--- Raw data Enclosed Below ---

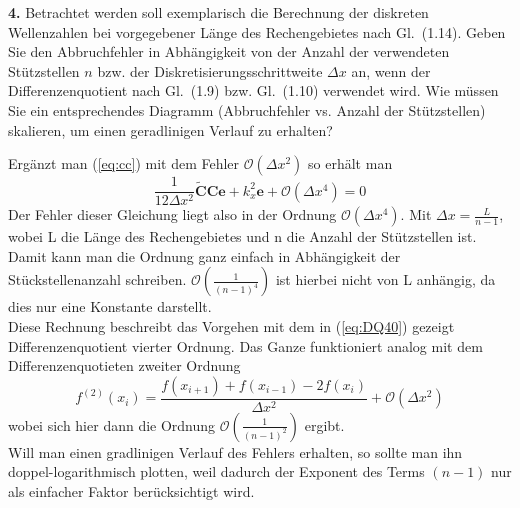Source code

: \documentclass[Protokollheft.tex]{subfiles}
\begin{document}
	\begin{framed}
		\noindent \textbf{4.} Betrachtet werden soll exemplarisch die Berechnung der diskreten Wellenzahlen bei vorgegebener Länge des Rechengebietes nach Gl.~(1.14).
		Geben Sie den Abbruchfehler in Abhängigkeit von der Anzahl der verwendeten Stützstellen $n$ bzw. der Diskretisierungsschrittweite $\Delta x$ an,
		wenn der Differenzenquotient nach Gl.~(1.9) bzw. Gl.~(1.10) verwendet wird.
		Wie müssen Sie ein entsprechendes Diagramm (Abbruchfehler vs. Anzahl der Stützstellen) skalieren, um einen geradlinigen Verlauf zu erhalten?\label{exer:failureTerm}
	\end{framed}
	\noindent
	Ergänzt man (\ref{eq:cc}) mit dem Fehler $\mathcal{O}(\Delta x^2)$ so erhält man
	\begin{equation}
	\frac{1}{12\Delta x^2}\mathbf{\widetilde{C}Ce}+k^2_x\mathbf{e}+\mathcal{O}(\Delta x^4)=0
	\end{equation}
	Der Fehler dieser Gleichung liegt also in der Ordnung $\mathcal{O}(\Delta x^4)$. Mit $\Delta x=\frac{L}{n-1}$, wobei L die Länge des Rechengebietes und n die Anzahl der Stützstellen ist. Damit kann man die Ordnung ganz einfach in Abhängigkeit der Stückstellenanzahl schreiben. $\mathcal{O}(\frac{1}{(n-1)^4})$ ist hierbei nicht von L anhängig, da dies nur eine Konstante darstellt.\\
	Diese Rechnung beschreibt das Vorgehen mit dem in (\ref{eq:DQ40}) gezeigt Differenzenquotient vierter Ordnung. Das Ganze funktioniert analog mit dem Differenzenquotieten zweiter Ordnung
	\begin{equation*}
		f^{(2)}(x_i)=\frac{f(x_{i+1})+f(x_{i-1})-2f(x_i)}{\Delta x^2}+\mathcal{O}(\Delta x^2)
	\end{equation*}
	wobei sich hier dann die Ordnung $\mathcal{O}(\frac{1}{(n-1)^2})$ ergibt.\\
	Will man einen gradlinigen Verlauf des Fehlers erhalten, so sollte man ihn doppel-logarithmisch plotten, weil dadurch der Exponent des Terms $(n-1)$ nur als einfacher Faktor berücksichtigt wird.
	
\end{document}
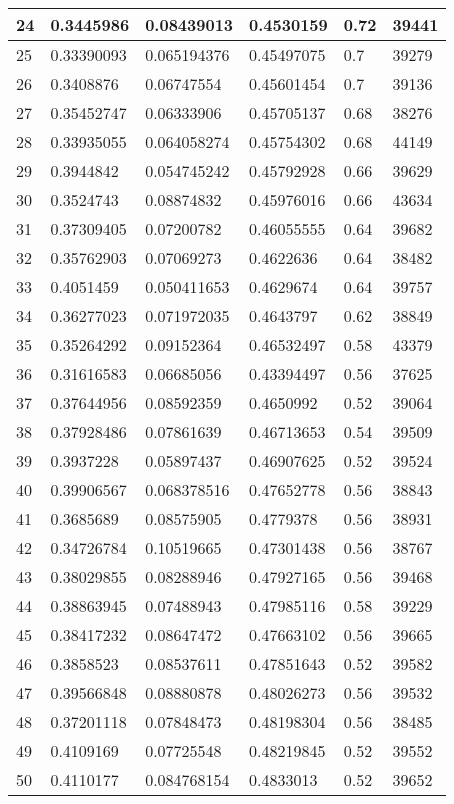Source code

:\begin{longtable}{|l|l|l|l|l|l|}
24 & 0.3445986 & 0.08439013 & 0.4530159 & 0.72 & 39441 \\ \hline 
25 & 0.33390093 & 0.065194376 & 0.45497075 & 0.7 & 39279 \\ \hline 
26 & 0.3408876 & 0.06747554 & 0.45601454 & 0.7 & 39136 \\ \hline 
27 & 0.35452747 & 0.06333906 & 0.45705137 & 0.68 & 38276 \\ \hline 
28 & 0.33935055 & 0.064058274 & 0.45754302 & 0.68 & 44149 \\ \hline 
29 & 0.3944842 & 0.054745242 & 0.45792928 & 0.66 & 39629 \\ \hline 
30 & 0.3524743 & 0.08874832 & 0.45976016 & 0.66 & 43634 \\ \hline 
31 & 0.37309405 & 0.07200782 & 0.46055555 & 0.64 & 39682 \\ \hline 
32 & 0.35762903 & 0.07069273 & 0.4622636 & 0.64 & 38482 \\ \hline 
33 & 0.4051459 & 0.050411653 & 0.4629674 & 0.64 & 39757 \\ \hline 
34 & 0.36277023 & 0.071972035 & 0.4643797 & 0.62 & 38849 \\ \hline 
35 & 0.35264292 & 0.09152364 & 0.46532497 & 0.58 & 43379 \\ \hline 
36 & 0.31616583 & 0.06685056 & 0.43394497 & 0.56 & 37625 \\ \hline 
37 & 0.37644956 & 0.08592359 & 0.4650992 & 0.52 & 39064 \\ \hline 
38 & 0.37928486 & 0.07861639 & 0.46713653 & 0.54 & 39509 \\ \hline 
39 & 0.3937228 & 0.05897437 & 0.46907625 & 0.52 & 39524 \\ \hline 
40 & 0.39906567 & 0.068378516 & 0.47652778 & 0.56 & 38843 \\ \hline 
41 & 0.3685689 & 0.08575905 & 0.4779378 & 0.56 & 38931 \\ \hline 
42 & 0.34726784 & 0.10519665 & 0.47301438 & 0.56 & 38767 \\ \hline 
43 & 0.38029855 & 0.08288946 & 0.47927165 & 0.56 & 39468 \\ \hline 
44 & 0.38863945 & 0.07488943 & 0.47985116 & 0.58 & 39229 \\ \hline 
45 & 0.38417232 & 0.08647472 & 0.47663102 & 0.56 & 39665 \\ \hline 
46 & 0.3858523 & 0.08537611 & 0.47851643 & 0.52 & 39582 \\ \hline 
47 & 0.39566848 & 0.08880878 & 0.48026273 & 0.56 & 39532 \\ \hline 
48 & 0.37201118 & 0.07848473 & 0.48198304 & 0.56 & 38485 \\ \hline 
49 & 0.4109169 & 0.07725548 & 0.48219845 & 0.52 & 39552 \\ \hline 
50 & 0.4110177 & 0.084768154 & 0.4833013 & 0.52 & 39652 \\ \hline 
\end{longtable}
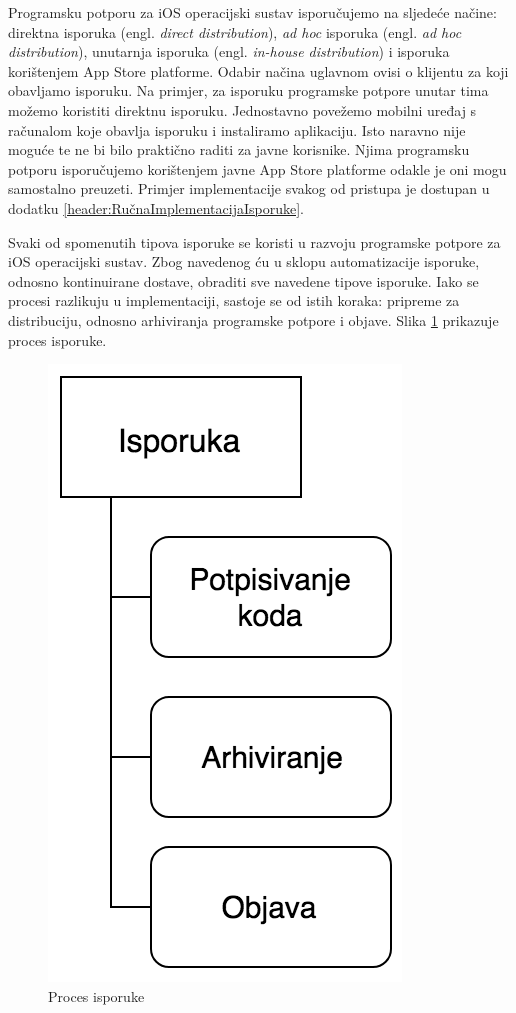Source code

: \documentclass[times, utf8, diplomski, numeric]{fer}
\newcommand{\eng}[1]{(engl. \textit{#1})}
\begin{document}
Programsku potporu za iOS operacijski sustav isporučujemo na sljedeće načine: direktna isporuka \eng{direct distribution}, \textit{ad hoc} isporuka \eng{ad hoc distribution}, unutarnja isporuka \eng{in-house distribution} i isporuka korištenjem App Store platforme. Odabir načina uglavnom ovisi o klijentu za koji obavljamo isporuku. Na primjer, za isporuku programske potpore unutar tima možemo koristiti direktnu isporuku. Jednostavno povežemo mobilni uređaj s računalom koje obavlja isporuku i instaliramo aplikaciju. Isto naravno nije moguće te ne bi bilo praktično raditi za javne korisnike. Njima programsku potporu isporučujemo korištenjem javne App Store platforme odakle je oni mogu samostalno preuzeti. Primjer implementacije svakog od pristupa je dostupan u dodatku \ref{header:RučnaImplementacijaIsporuke}.

Svaki od spomenutih tipova isporuke se koristi u razvoju programske potpore za iOS operacijski sustav. Zbog navedenog ću u sklopu automatizacije isporuke, odnosno kontinuirane dostave, obraditi sve navedene tipove isporuke. Iako se procesi razlikuju u implementaciji, sastoje se od istih koraka: pripreme za distribuciju, odnosno arhiviranja programske potpore i objave. Slika \ref{fig:ContinuousDelivery} prikazuje proces isporuke.

\begin{figure}
\centering
\includegraphics[scale=0.6]{ContinuousDelivery}
\caption{Proces isporuke}
\label{fig:ContinuousDelivery}
\end{figure}
\end{document}
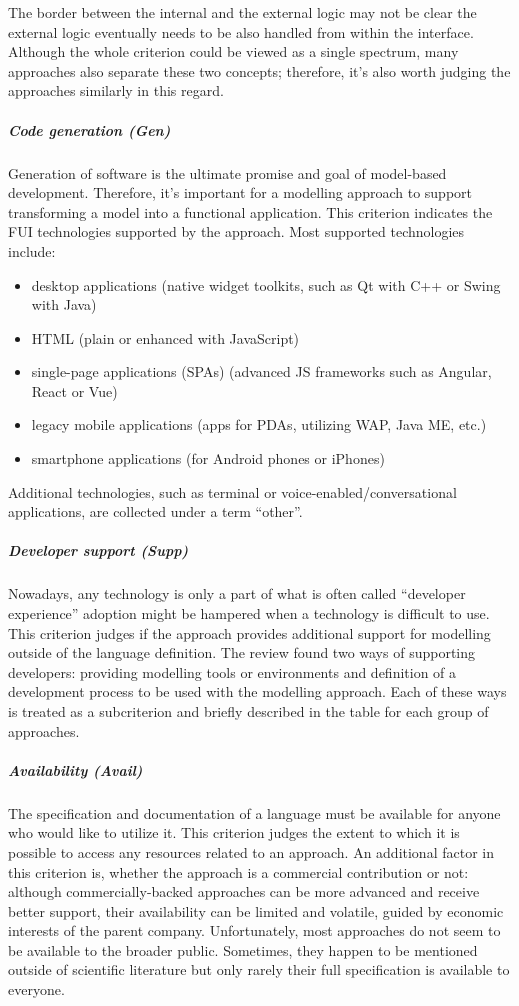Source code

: The border between the internal and the external logic may not be clear\,\textemdash\,the external logic eventually needs to be also handled from within the interface.
Although the whole criterion could be viewed as a single spectrum, many approaches also separate these two concepts;
therefore, it's also worth judging the approaches similarly in this regard.

\subparagraph{Code generation (Gen)}
Generation of software is the ultimate promise and goal of model-based development.
Therefore, it's important for a modelling approach to support transforming a model into a functional application.
This criterion indicates the FUI technologies supported by the approach.
Most supported technologies include:
\begin{itemize}
    \item desktop applications (native widget toolkits, such as Qt with C++ or Swing with Java)
    \item HTML (plain or enhanced with JavaScript)
    \item single-page applications (SPAs) (advanced JS frameworks such as Angular, React or Vue)
    \item legacy mobile applications (apps for PDAs, utilizing WAP, Java ME, etc.)
    \item smartphone applications (for Android phones or iPhones)
\end{itemize}
Additional technologies, such as terminal or voice-enabled/conversational applications, are collected under a term \enquote{other}.

\subparagraph{Developer support (Supp)}
Nowadays, any technology is only a part of what is often called \enquote{developer experience}\,\textemdash\,adoption might be hampered when a technology is difficult to use.
This criterion judges if the approach provides additional support for modelling outside of the language definition.
The review found two ways of supporting developers: providing modelling tools or environments and definition of a development process to be used with the modelling approach.
Each of these ways is treated as a subcriterion and briefly described in the table for each group of approaches.

\subparagraph{Availability (Avail)}
The specification and documentation of a language must be available for anyone who would like to utilize it.
This criterion judges the extent to which it is possible to access any resources related to an approach.
An additional factor in this criterion is, whether the approach is a commercial contribution or not: although commercially-backed approaches can be more advanced and receive better support, their availability can be limited and volatile, guided by economic interests of the parent company.
Unfortunately, most approaches do not seem to be available to the broader public.
Sometimes, they happen to be mentioned outside of scientific literature but only rarely their full specification is available to everyone.

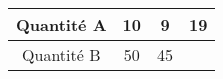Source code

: \begin{tabular}{|c|c|c|c|}
\hline
Quantité A & 10 & 9 & 19 \\ \hline
Quantité B & 50 & 45 & \kern1cm \\ \hline
\end{tabular}

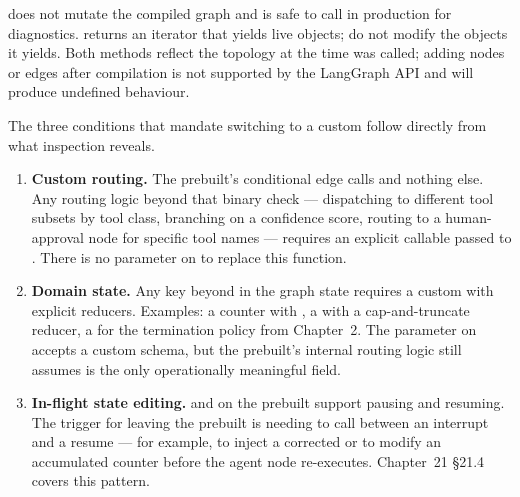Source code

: \begin{warningbox}
 does not mutate the compiled graph and is safe
to call in production for diagnostics. 
returns an iterator that yields live  objects; do not
modify the objects it yields. Both methods reflect the topology at the time
 was called; adding nodes or edges after compilation is not
supported by the LangGraph API and will produce undefined behaviour.
\end{warningbox}

The three conditions that mandate switching to a custom 
follow directly from what inspection reveals.

\begin{enumerate}
  \item \textbf{Custom routing.} The prebuilt's conditional edge calls
     and nothing else. Any routing logic beyond
    that binary check --- dispatching to different tool subsets by tool
    class, branching on a confidence score, routing to a human-approval
    node for specific tool names --- requires an explicit callable passed
    to . There is no parameter on
     to replace this function.

  \item \textbf{Domain state.} Any key beyond  in the
    graph state requires a custom  with explicit
    reducers. Examples: a  counter with
    , a  with a cap-and-truncate
    reducer, a  for the termination policy from
    Chapter~2. The  parameter on
     accepts a custom schema, but the
    prebuilt's internal routing logic still assumes  is the
    only operationally meaningful field.

  \item \textbf{In-flight state editing.}  and
     on the prebuilt support pausing and resuming.
    The trigger for leaving the prebuilt is needing to call
     between an interrupt and a resume ---
    for example, to inject a corrected  or to modify an
    accumulated counter before the agent node re-executes.
    Chapter~21 \S21.4 covers this pattern.
\end{enumerate}

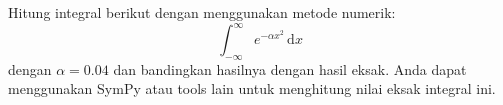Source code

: \documentclass[12pt]{article}
\begin{document}
\thispagestyle{empty}

Hitung integral berikut dengan menggunakan metode numerik:
$$
\int_{-\infty}^{\infty} e^{-\alpha x^2}\,\mathrm{d}x
$$
dengan $\alpha = 0.04$
dan bandingkan hasilnya dengan hasil eksak. Anda dapat menggunakan SymPy
atau tools lain untuk menghitung nilai eksak integral ini.
\end{document}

--- End of Enclosed Raw data ---

**Assignment**
Scan the entries above and copy each line where "logic" occurs.

**Exercise solution**
: The border between the internal and the external logic may not be clear\,\textemdash\,the external logic eventually needs to be also handled from within the interface.
     and nothing else. Any routing logic beyond
    prebuilt's internal routing logic still assumes  is the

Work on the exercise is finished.